La condena que envuelve a un instante

Bajó del autobús y anduvo un trecho hasta tomar el desvío hacia la majada. Desde allí se podía vislumbrar, a lo lejos, buena parte del pueblo. Descender por la vereda del Torcido no era la mejor opción pero sí la más corta. Era una senda interminable y tortuosa destinada al ganado. Servía, además, para medir la resistencia y hombría de los zagales del pueblo. Junto a su hermano Tomás, había recorrido ese mismo camino en incontables ocasiones pero, esta vez, todo era distinto. Los años le pasaban factura y, lo que en su niñez significó juego y diversión, hoy se traducía en dolorosas ampollas para el alma y para unos pies poco habituados a tanto ajetreo.
Se descalzó e introdujo aliviado los pies en el exiguo arroyo que, en otros tiempos, aunque no para nadar, sí les sirvió para refrescarse. Absorto, arrancó un diente de león, brotando de su tallo truncado una pequeña lágrima lechosa. Recordó de inmediato cómo su abuela aplicaba ese jugo amargo a las pequeñas verrugas que crecían en el cuello de Tomás.
Llegó al fin. El asombro y el miedo se dibujaron en las caras de todos los que le vieron aparecer por el Torcido. Nada podía reprocharles. Pero ese miedo en sus ojos le laceraba el alma.
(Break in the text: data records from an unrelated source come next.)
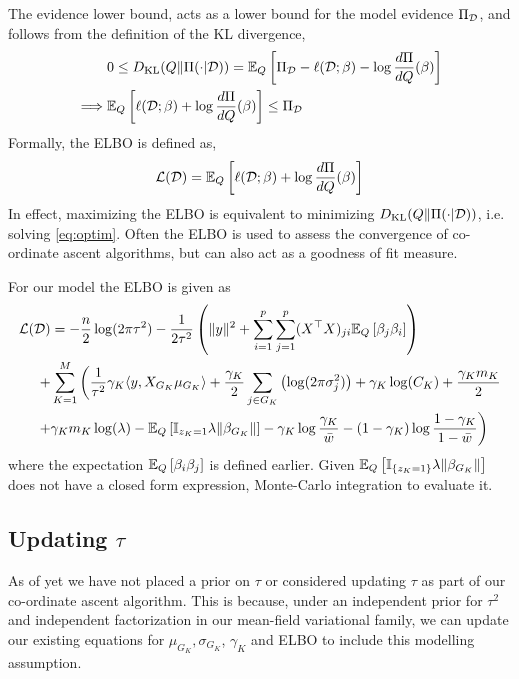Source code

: \documentclass[12pt]{article}
\begin{document}
The evidence lower bound, acts as a lower bound for the model evidence $\Pi_{\mathcal{D}}$, and follows from the definition of the KL divergence,
\begin{align*}
 & 0 \leq D_\text{KL}(Q \| \Pi(\cdot | \mathcal{D})) = \mathbb{E}_Q \left[ \Pi_{\mathcal{D}} - \ell(\mathcal{D}; \beta) - \log \frac{d\Pi}{dQ} (\beta) \right] \\
    \implies & \mathbb{E}_Q \left[ \ell(\mathcal{D}; \beta) + \log \frac{d\Pi}{dQ} (\beta) \right] \leq \Pi_{\mathcal{D}}
\end{align*}
Formally, the ELBO is defined as,
\begin{equation}
   \mathcal{L}(\mathcal{D}) = \mathbb{E}_Q \left[ \ell(\mathcal{D}; \beta) + \log \frac{d\Pi}{dQ}(\beta) \right]
\end{equation}
In effect, maximizing the ELBO is equivalent to minimizing $D_\text{KL}(Q \| \Pi(\cdot | \mathcal{D})) $, i.e. solving \eqref{eq:optim}. Often the ELBO is used to assess the convergence of co-ordinate ascent algorithms, but can also act as a goodness of fit measure.

For our model the ELBO is given as
\begin{equation} \label{eq:elbo} 
\begin{aligned}
    \mathcal{L}(\mathcal{D}) &= 
- 
    \frac{n}{2} \log(2 \pi \tau^2) 
- 
    \frac{1}{2\tau^2} \left( \| y \|^2  + \sum_{i=1}^p \sum_{j=1}^p (X^\top X)_{ji} \mathbb{E}_Q \left[ \beta_j \beta_i \right] \right)\\
+& 
    \sum_{K=1}^M \bigg(  
\frac{1}{\tau^2} \gamma_K \langle y, X_{G_K} \mu_{G_K} \rangle
+
    \frac{\gamma_K}{2} \sum_{j \in G_K} \left( \log( 2 \pi \sigma_j^2) \right)
+
    \gamma_K \log(C_K)
+ 
    \frac{\gamma_K m_K}{2} \\
+ &
    \gamma_K m_K \log (\lambda)
-
    \mathbb{E}_Q \left[ \mathbb{I}_{z_K =1} \lambda \| \beta_{G_K} \| \right]
-
    \gamma_K \log \frac{\gamma_K}{\bar{w}}
-
    (1-\gamma_K) \log \frac{1 - \gamma_K}{1 - \bar{w}}
\bigg)
\end{aligned}
\end{equation}
where the expectation $\mathbb{E}_Q \left[ \beta_i \beta_j \right]$ is defined earlier. Given $\mathbb{E}_Q \left[ \mathbb{I}_{\{z_K = 1\}} \lambda \| \beta_{G_K} \| \right] $ does not have a closed form expression, Monte-Carlo integration to evaluate it.

\subsection{Updating $\tau$}

As of yet we have not placed a prior on $\tau$ or considered updating $\tau$ as part of our co-ordinate ascent algorithm. This is because, under an independent prior for $\tau^2$ and independent factorization in our mean-field variational family, we can update our existing equations for $\mu_{G_K}, \sigma_{G_K}$, $\gamma_K$ and ELBO to include this modelling assumption.
\end{document}
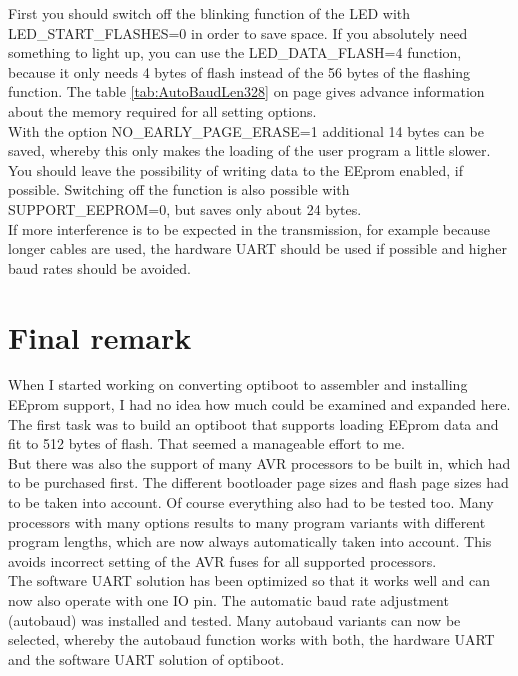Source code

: \begin{itemize}
First you should switch off the blinking function of the LED with LED\_START\_FLASHES=0 in order to save space.
If you absolutely need something to light up, you can use the LED\_DATA\_FLASH=4 function,
because it only needs 4 bytes of flash instead of the 56 bytes of the flashing function.
The table \ref{tab:AutoBaudLen328} on page \pageref{tab:AutoBaudLen328} gives advance information
about the memory required for all setting options.\\
With the option NO\_EARLY\_PAGE\_ERASE=1 additional 14 bytes can be saved,
whereby this only makes the loading of the user program a little slower.\\
You should leave the possibility of writing data to the EEprom enabled, if possible.
Switching off the function is also possible with SUPPORT\_EEPROM=0, but saves only about 24 bytes.\\

If more interference is to be expected in the transmission, for example because longer cables are used,
the hardware UART should be used if possible and higher baud rates should be avoided.
	

\end{itemize}

\section{Final remark}

When I started working on converting optiboot to assembler and installing EEprom support,
I had no idea how much could be examined and expanded here.
The first task was to build an optiboot that supports loading EEprom data and fit to 512 bytes of flash.
That seemed a manageable effort to me.\\

But there was also the support of many AVR processors to be built in,
which  had to be purchased first.
The different bootloader page sizes and flash page sizes had to be taken into account.
Of course everything also had to be tested too.
Many processors with many options results to many program variants with different program lengths,
which are now always automatically taken into account.
This avoids incorrect setting of the AVR fuses for all supported processors.\\
The software UART solution has been optimized so that it works well and can now also operate with one IO pin.
The automatic baud rate adjustment (autobaud) was installed and tested.
Many autobaud variants can now be selected, whereby the autobaud function works with both,
the hardware UART and the software UART solution of optiboot.\\


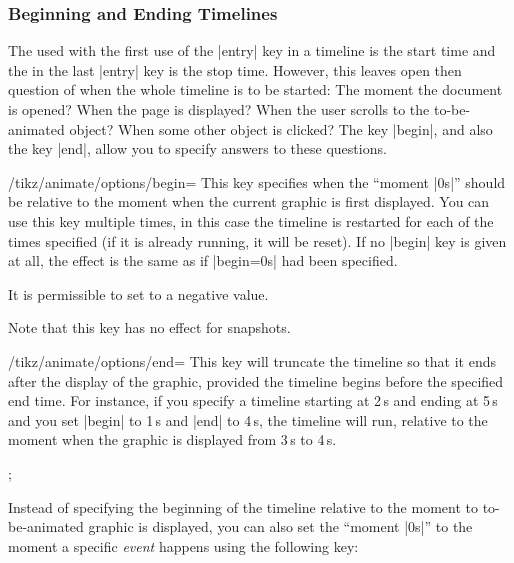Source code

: \subsubsection{Beginning and Ending Timelines}

\label{section-anim-begin-end}

The  used with the first use of the |entry| key in a
timeline is the start time and the  in the last |entry| key
is the stop time. However, this leaves open then question of when the whole
timeline is to be started: The moment the document is opened? When the
page is displayed? When the user scrolls to the to-be-animated object?
When some other object is clicked? The key |begin|, and also the key
|end|, allow you to specify answers to these questions.

\begin{key}{/tikz/animate/options/begin=}
  This key specifies when the ``moment |0s|'' should be relative to
  the moment when the current graphic is first displayed. You can use
  this key multiple times, in this case the timeline is restarted for
  each of the times specified (if it is already running, it will be
  reset). If no |begin| key is given at all, the effect is the same as
  if |begin=0s| had been specified.

  It is permissible to set  to a negative value.

  Note that this key has no effect for snapshots.
\end{key}

\begin{key}{/tikz/animate/options/end=}
  This key will truncate the timeline so that it ends 
  after the display of the graphic, provided the timeline begins
  before the specified end time. For instance, if you specify a
  timeline starting at 2\,s and ending at 5\,s and you set |begin| to
  1\,s and |end| to 4\,s, the timeline will run, relative to the moment
  when the graphic is displayed from 3\,s to 4\,s.

\begin{codeexample}[]
\tikz {};
\end{codeexample}
\end{key}

Instead of specifying the beginning of the timeline relative to the
moment to to-be-animated graphic is displayed, you can also set the
``moment |0s|'' to the moment a specific \emph{event} happens using
the following key:

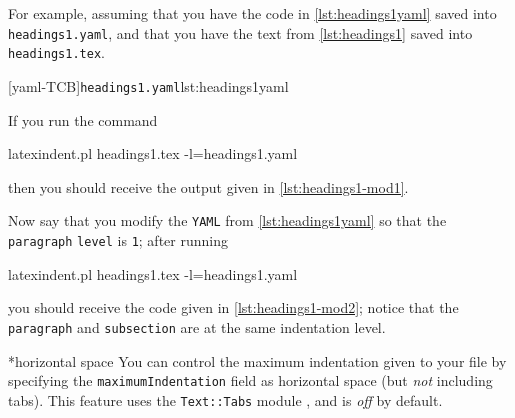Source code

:  \begin{example}
 For example, assuming that you have the code in \cref{lst:headings1yaml} saved into
 \texttt{headings1.yaml}, and that you have the text from \cref{lst:headings1} saved into
 \texttt{headings1.tex}.

 \begin{cmhtcbraster}
  [yaml-TCB]{\texttt{headings1.yaml}}{lst:headings1yaml}
 \end{cmhtcbraster}

 If you run the command 

 \begin{commandshell}
latexindent.pl headings1.tex -l=headings1.yaml
\end{commandshell}

 then you should receive the output given in \cref{lst:headings1-mod1}.

 \begin{minipage}{.45\textwidth}
 \end{minipage}%
 \hfill
 \begin{minipage}{.45\textwidth}
 \end{minipage}
 \end{example}

 Now say that you modify the \texttt{YAML} from \cref{lst:headings1yaml} so that the
 \texttt{paragraph} \texttt{level} is \texttt{1}; after running 

 \begin{commandshell}
latexindent.pl headings1.tex -l=headings1.yaml
\end{commandshell}

 you should receive the code given in \cref{lst:headings1-mod2}; notice that the
 \texttt{paragraph} and \texttt{subsection} are at the same indentation level.


*{horizontal space}
 You can control the maximum indentation given to your file by
  specifying the \texttt{maximumIndentation}
 field as horizontal space (but \emph{not} including tabs). This feature uses the
 \texttt{Text::Tabs} module \cite{texttabs}, and is \emph{off} by default.%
No entiende por qué lo hizo. Después de dos décadas sigue sin saber qué le llevó a cometer semejante atrocidad. ¿Celos, orgullo, codicia? Quizás una mezcla de todo aquello, junto al reparto injusto de las tierras de la abuela, fueron los que le empujaron a hundirle el hacha en la garganta.
Eso ya no importa. Lo importante es que ahora está allí. Lo primero que necesita hacer tras cumplir su condena es acercarse al cementerio para llevarle unas flores e implorarle el perdón a su añorado hermano Tomás.